__ASSIGNMENT__
Copy each line of the entries beneath that contains the word "Heywood".

__THE DATA__
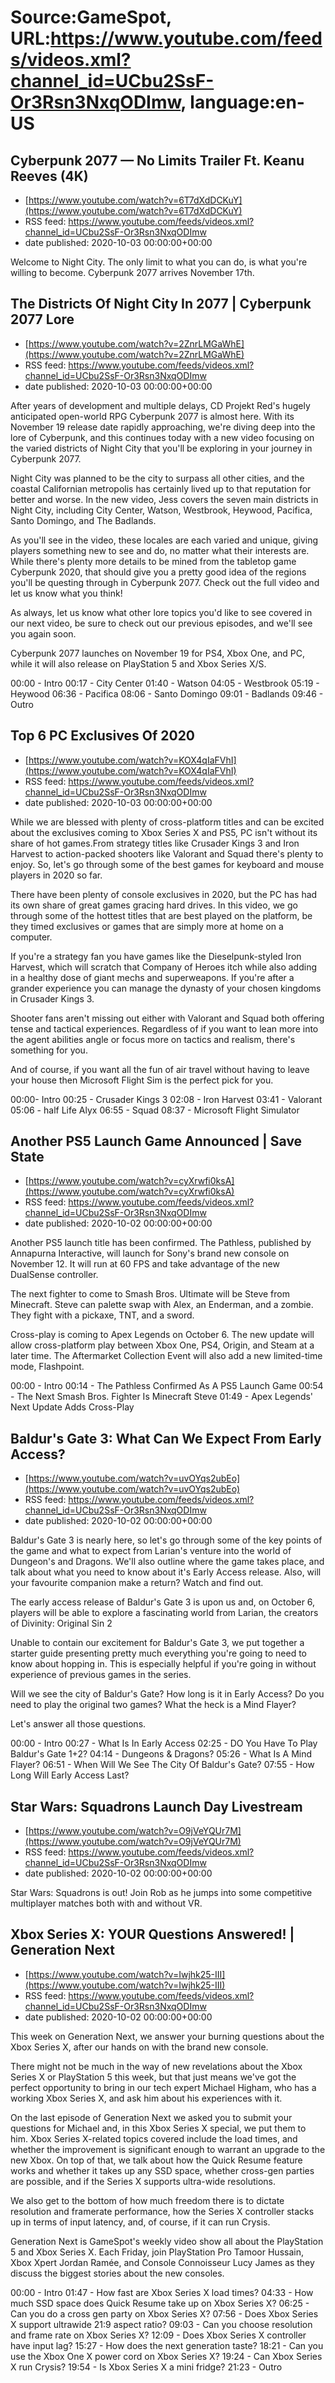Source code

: # Source:GameSpot, URL:https://www.youtube.com/feeds/videos.xml?channel_id=UCbu2SsF-Or3Rsn3NxqODImw, language:en-US

## Cyberpunk 2077 — No Limits Trailer Ft. Keanu Reeves (4K)
 - [https://www.youtube.com/watch?v=6T7dXdDCKuY](https://www.youtube.com/watch?v=6T7dXdDCKuY)
 - RSS feed: https://www.youtube.com/feeds/videos.xml?channel_id=UCbu2SsF-Or3Rsn3NxqODImw
 - date published: 2020-10-03 00:00:00+00:00

Welcome to Night City. The only limit to what you can do, is what you're willing to become. Cyberpunk 2077 arrives November 17th.

## The Districts Of Night City In 2077 | Cyberpunk 2077 Lore
 - [https://www.youtube.com/watch?v=2ZnrLMGaWhE](https://www.youtube.com/watch?v=2ZnrLMGaWhE)
 - RSS feed: https://www.youtube.com/feeds/videos.xml?channel_id=UCbu2SsF-Or3Rsn3NxqODImw
 - date published: 2020-10-03 00:00:00+00:00

After years of development and multiple delays, CD Projekt Red's hugely anticipated open-world RPG Cyberpunk 2077 is almost here. With its November 19 release date rapidly approaching, we're diving deep into the lore of Cyberpunk, and this continues today with a new video focusing on the varied districts of Night City that you'll be exploring in your journey in Cyberpunk 2077.

Night City was planned to be the city to surpass all other cities, and the coastal Californian metropolis has certainly lived up to that reputation for better and worse. In the new video, Jess covers the seven main districts in Night City, including City Center, Watson, Westbrook, Heywood, Pacifica, Santo Domingo, and The Badlands.

As you'll see in the video, these locales are each varied and unique, giving players something new to see and do, no matter what their interests are. While there's plenty more details to be mined from the tabletop game Cyberpunk 2020, that should give you a pretty good idea of the regions you'll be questing through in Cyberpunk 2077. Check out the full video and let us know what you think!

As always, let us know what other lore topics you'd like to see covered in our next video, be sure to check out our previous episodes, and we'll see you again soon.

Cyberpunk 2077 launches on November 19 for PS4, Xbox One, and PC, while it will also release on PlayStation 5 and Xbox Series X/S.

00:00 - Intro
00:17 - City Center
01:40 - Watson
04:05 - Westbrook
05:19 - Heywood
06:36 - Pacifica
08:06 - Santo Domingo
09:01 - Badlands
09:46 - Outro

## Top 6 PC Exclusives Of 2020
 - [https://www.youtube.com/watch?v=KOX4qIaFVhI](https://www.youtube.com/watch?v=KOX4qIaFVhI)
 - RSS feed: https://www.youtube.com/feeds/videos.xml?channel_id=UCbu2SsF-Or3Rsn3NxqODImw
 - date published: 2020-10-03 00:00:00+00:00

While we are blessed with plenty of cross-platform titles and can be excited about the exclusives coming to Xbox Series X and PS5, PC isn't without its share of hot games.From strategy titles like Crusader Kings 3 and Iron Harvest to action-packed shooters like Valorant and Squad there's plenty to enjoy. So, let's go through some of the best games for keyboard and mouse players in 2020 so far.

There have been plenty of console exclusives in 2020, but the PC has had its own share of great games gracing hard drives. In this video, we go through some of the hottest titles that are best played on the platform, be they timed exclusives or games that are simply more at home on a computer.

If you're a strategy fan you have games like the Dieselpunk-styled Iron Harvest, which will scratch that Company of Heroes itch while also adding in a healthy dose of giant mechs and superweapons. If you're after a grander experience you can manage the dynasty of your chosen kingdoms in Crusader Kings 3.

Shooter fans aren't missing out either with Valorant and Squad both offering tense and tactical experiences. Regardless of if you want to lean more into the agent abilities angle or focus more on tactics and realism, there's something for you.

And of course, if you want all the fun of air travel without having to leave your house then Microsoft Flight Sim is the perfect pick for you.

00:00- Intro
00:25 - Crusader Kings 3
02:08 - Iron Harvest
03:41 - Valorant
05:06 - half Life Alyx
06:55 - Squad
08:37 - Microsoft Flight Simulator

## Another PS5 Launch Game Announced | Save State
 - [https://www.youtube.com/watch?v=cyXrwfi0ksA](https://www.youtube.com/watch?v=cyXrwfi0ksA)
 - RSS feed: https://www.youtube.com/feeds/videos.xml?channel_id=UCbu2SsF-Or3Rsn3NxqODImw
 - date published: 2020-10-02 00:00:00+00:00

Another PS5 launch title has been confirmed. The Pathless, published by Annapurna Interactive, will launch for Sony's brand new console on November 12. It will run at 60 FPS and take advantage of the new DualSense controller.

The next fighter to come to Smash Bros. Ultimate will be Steve from Minecraft. Steve can palette swap with Alex, an Enderman, and a zombie. They fight with a pickaxe, TNT, and a sword.

Cross-play is coming to Apex Legends on October 6. The new update will allow cross-platform play between Xbox One, PS4, Origin, and Steam at a later time. The Aftermarket Collection Event will also add a new limited-time mode, Flashpoint.

00:00 - Intro
00:14 - The Pathless Confirmed As A PS5 Launch Game
00:54 - The Next Smash Bros. Fighter Is Minecraft Steve
01:49 - Apex Legends' Next Update Adds Cross-Play

## Baldur's Gate 3: What Can We Expect From Early Access?
 - [https://www.youtube.com/watch?v=uvOYqs2ubEo](https://www.youtube.com/watch?v=uvOYqs2ubEo)
 - RSS feed: https://www.youtube.com/feeds/videos.xml?channel_id=UCbu2SsF-Or3Rsn3NxqODImw
 - date published: 2020-10-02 00:00:00+00:00

Baldur's Gate 3 is nearly here, so let's go through some of the key points of the game and what to expect from Larian's venture into the world of Dungeon's and Dragons. We'll also outline where the game takes place, and talk about what you need to know about it's Early Access release. Also, will your favourite companion make a return? Watch and find out.

The early access release of Baldur's Gate 3 is upon us and, on October 6, players will be able to explore a fascinating world from Larian, the creators of Divinity: Original Sin 2

Unable to contain our excitement for Baldur's Gate 3, we put together a starter guide presenting pretty much everything you're going to need to know about hopping in. This is especially helpful if you're going in without experience of previous games in the series.

Will we see the city of Baldur's Gate? How long is it in Early Access? Do you need to play the original two games? What the heck is a Mind Flayer?

Let's answer all those questions.

00:00 - Intro
00:27 - What Is In Early Access
02:25 - DO You Have To Play Baldur's Gate 1+2?
04:14 - Dungeons & Dragons?
05:26 - What Is A Mind Flayer?
06:51 - When Will We See The City Of Baldur's Gate?
07:55 - How Long Will Early Access Last?

## Star Wars: Squadrons Launch Day Livestream
 - [https://www.youtube.com/watch?v=O9jVeYQUr7M](https://www.youtube.com/watch?v=O9jVeYQUr7M)
 - RSS feed: https://www.youtube.com/feeds/videos.xml?channel_id=UCbu2SsF-Or3Rsn3NxqODImw
 - date published: 2020-10-02 00:00:00+00:00

Star Wars: Squadrons is out! Join Rob as he jumps into some competitive multiplayer matches both with and without VR.

## Xbox Series X: YOUR Questions Answered! | Generation Next
 - [https://www.youtube.com/watch?v=Iwjhk25-III](https://www.youtube.com/watch?v=Iwjhk25-III)
 - RSS feed: https://www.youtube.com/feeds/videos.xml?channel_id=UCbu2SsF-Or3Rsn3NxqODImw
 - date published: 2020-10-02 00:00:00+00:00

This week on Generation Next, we answer your burning questions about the Xbox Series X, after our hands on with the brand new console.

There might not be much in the way of new revelations about the Xbox Series X or PlayStation 5 this week, but that just means we've got the perfect opportunity to bring in our tech expert Michael Higham, who has a working Xbox Series X, and ask him about his experiences with it.

On the last episode of Generation Next we asked you to submit your questions for Michael and, in this Xbox Series X special, we put them to him. Xbox Series X-related topics covered include the load times, and whether the improvement is significant enough to warrant an upgrade to the new Xbox. On top of that, we talk about how the Quick Resume feature works and whether it takes up any SSD space, whether cross-gen parties are possible, and if the Series X supports ultra-wide resolutions.

We also get to the bottom of how much freedom there is to dictate resolution and framerate performance, how the Series X controller stacks up in terms of input latency, and, of course, if it can run Crysis. 

Generation Next is GameSpot's weekly video show all about the PlayStation 5 and Xbox Series X. Each Friday, join PlayStation Pro Tamoor Hussain, Xbox Xpert Jordan Ramée, and Console Connoisseur Lucy James as they discuss the biggest stories about the new consoles.

00:00 - Intro
01:47 - How fast are Xbox Series X load times?
04:33 - How much SSD space does Quick Resume take up on Xbox Series X?
06:25 - Can you do a cross gen party on Xbox Series X?
07:56 - Does Xbox Series X support ultrawide 21:9 aspect ratio?
09:03 - Can you choose resolution and frame rate on Xbox Series X?
12:09 - Does Xbox Series X controller have input lag?
15:27 - How does the next generation taste?
18:21 - Can you use the Xbox One X power cord on Xbox Series X?
19:24 - Can Xbox Series X run Crysis?
19:54 - Is Xbox Series X a mini fridge?
21:23 - Outro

__WRITTEN RESPONSE__
Night City was planned to be the city to surpass all other cities, and the coastal Californian metropolis has certainly lived up to that reputation for better and worse. In the new video, Jess covers the seven main districts in Night City, including City Center, Watson, Westbrook, Heywood, Pacifica, Santo Domingo, and The Badlands.
05:19 - Heywood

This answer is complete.